German cities brought to standstill by mass protests against growing far-right AfD party
Protests were triggered by speculation about a potential far-right policy of so-called 're-migration', which would force asylum seekers out of the country, ITV News Europe Editor James Mates reports
The numbers are extraordinary. Routinely more than 100,000 people, sometimes, according to organisers, as many as 300,000.
Ordinary Germans, for the most part not the usual crowd you would see at political rallies, on the streets through the cold and wet of a north German winter expressing their opposition to the growing political power of the far right.
It is not just the surging electoral popularity of Alternativ für Deutschland (AfD) that is spooking them, but a revelation made by an online publication that senior AfD people were involved in discussions as to how to expel millions of immigrants from Germany based on race.
Some in the leadership of the AfD deny that these are their plans, and insist the party is being maligned as misrepresented by their opponents.
But many who follow far-right politics closely are not so sure, and believe what is said in private may be more revealing that what they say in public.
Interestingly, even Marine Le Pen of the French far right has publicly dissociated herself and her party from the AfD over this.
Since that news broke in mid-January there has been an upsurge in anti-AfD protests in towns and cities across the country basically saying that their tolerance of far-right politics is at an end.
To be anti EU, anti Euro, anti immigration is one thing, but to even entertain the idea of expelling millions of people because they are asylum seekers, recent immigrants, even German passport holders who have “failed to assimilate” – that is too much.
At a rally at the weekend in Berlin attended by upwards of 150,000, person after person said to me “it is our responsibility as Germans, because of our history, to oppose this”.
Polls suggest that support for the AfD has dipped slightly since the revelations hit the headlines, but they remain the second most popular party in Germany, and in several states of the former East Germany they are well out in front.

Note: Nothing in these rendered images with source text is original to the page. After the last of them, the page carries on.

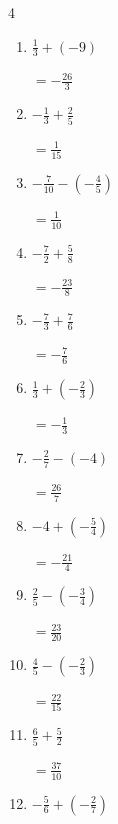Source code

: \begin{multicols}{4}
\begin{enumerate}
        $\displaystyle =-\frac{17}{10}$

  \item $\displaystyle \frac{1}{3} + \left(-9\right)$

        $\displaystyle =-\frac{26}{3}$

  \item $\displaystyle -\frac{1}{3} + \frac{2}{5}$

        $\displaystyle =\frac{1}{15}$

  \item $\displaystyle -\frac{7}{10} - \left(-\frac{4}{5}\right)$

        $\displaystyle =\frac{1}{10}$

\columnbreak %

  \item $\displaystyle -\frac{7}{2} + \frac{5}{8}$

        $\displaystyle =-\frac{23}{8}$

  \item $\displaystyle -\frac{7}{3} + \frac{7}{6}$

        $\displaystyle =-\frac{7}{6}$

  \item $\displaystyle \frac{1}{3} + \left(-\frac{2}{3}\right)$

        $\displaystyle =-\frac{1}{3}$

  \item $\displaystyle -\frac{2}{7} - \left(-4\right)$

        $\displaystyle =\frac{26}{7}$

  \item $\displaystyle -4 + \left(-\frac{5}{4}\right)$

        $\displaystyle =-\frac{21}{4}$

  \item $\displaystyle \frac{2}{5} - \left(-\frac{3}{4}\right)$

        $\displaystyle =\frac{23}{20}$

  \item $\displaystyle \frac{4}{5} - \left(-\frac{2}{3}\right)$

        $\displaystyle =\frac{22}{15}$

  \item $\displaystyle \frac{6}{5} + \frac{5}{2}$

        $\displaystyle =\frac{37}{10}$

  \item $\displaystyle -\frac{5}{6} + \left(-\frac{2}{7}\right)$


\end{enumerate}
\end{multicols}
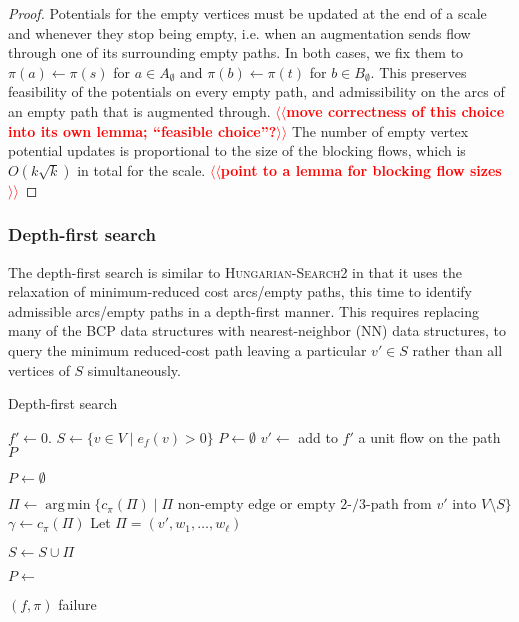 \documentclass[11pt]{article}
\makeatletter
\DeclareMathOperator*{\argmin}{arg\,min}
\theoremstyle{plain}
\def\n@te#1{\textsf{\boldmath \textbf{$\langle\!\langle$#1$\rangle\!\rangle$}}\leavevmode}
\def\note#1{\textcolor{red}{\n@te{#1}}}
\makeatother
\begin{document}
\begin{proof}
Potentials for the empty vertices must be updated at the end of a scale and 
whenever they stop being empty, i.e. when an augmentation sends flow through 
one of its surrounding empty paths.
In both cases, we fix them to $\pi(a) \gets \pi(s)$ for $a \in A_\emptyset$ and 
$\pi(b) \gets \pi(t)$ for $b \in B_\emptyset$.
This preserves feasibility of the potentials on every empty path, and 
admissibility on the arcs of an empty path that is augmented through.
\note{move correctness of this choice into its own lemma; ``feasible choice''?}
The number of empty vertex potential updates is proportional to the size of 
the blocking flows, which is $O(k\sqrt{k})$ in total for the scale. 
\note{point to a lemma for blocking flow sizes}
\end{proof}

\subsubsection{Depth-first search}

The depth-first search is similar to \textsc{Hungarian-Search2} in that it
uses the relaxation of minimum-reduced cost arcs/empty paths, this time to
identify admissible arcs/empty paths in a depth-first manner.
This requires replacing many of the BCP data structures with nearest-neighbor
(NN) data structures, to query the minimum reduced-cost path leaving a
particular $v' \in S$ rather than all vertices of $S$ simultaneously.

\begin{algorithm}
\caption{Depth-first search}
\begin{algorithmic}[1]
	\State $f' \gets 0$.
	\State $S \gets \{v \in V \mid e_f(v) > 0\}$
	\State $P \gets \emptyset$
	\Repeat
		\State $v' \gets$ 
			\State add to $f'$ a unit flow on the path $P$

			\State $P \gets \emptyset$
		\EndIf

		\Statex %
		\State $\Pi \gets \argmin\{c_\pi(\Pi) \mid \text{$\Pi$ non-empty edge or empty 2-/3-path from $v'$ into $V \setminus S$}\}$
		\State $\gamma \gets c_\pi(\Pi)$
		\State Let $\Pi = (v', w_1, \ldots, w_\ell)$

		\Statex %
			\State $S \gets S \cup \Pi$

			\State $P \gets$ 
		\EndIf

		 
			\State\Return $(f, \pi)$
		\EndIf
	\State\Return failure
\EndFunction
\end{algorithmic}
\end{algorithm}
\end{document}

Those who oppose them are particularly fearful of the European elections coming up in June, which are always an opportunity for voters to make a protest vote and express their dissatisfaction with the government.
And then in September there are three regional elections in the former East Germany in which the AfD could easily enter state government for the first time.
This is not the 1930s, and the current Germany is a long way from Weimar Germany that failed so disastrously back then. But even so, millions of Germans, and to be honest millions elsewhere in Europe, have every reason to be super vigilant and super cautious.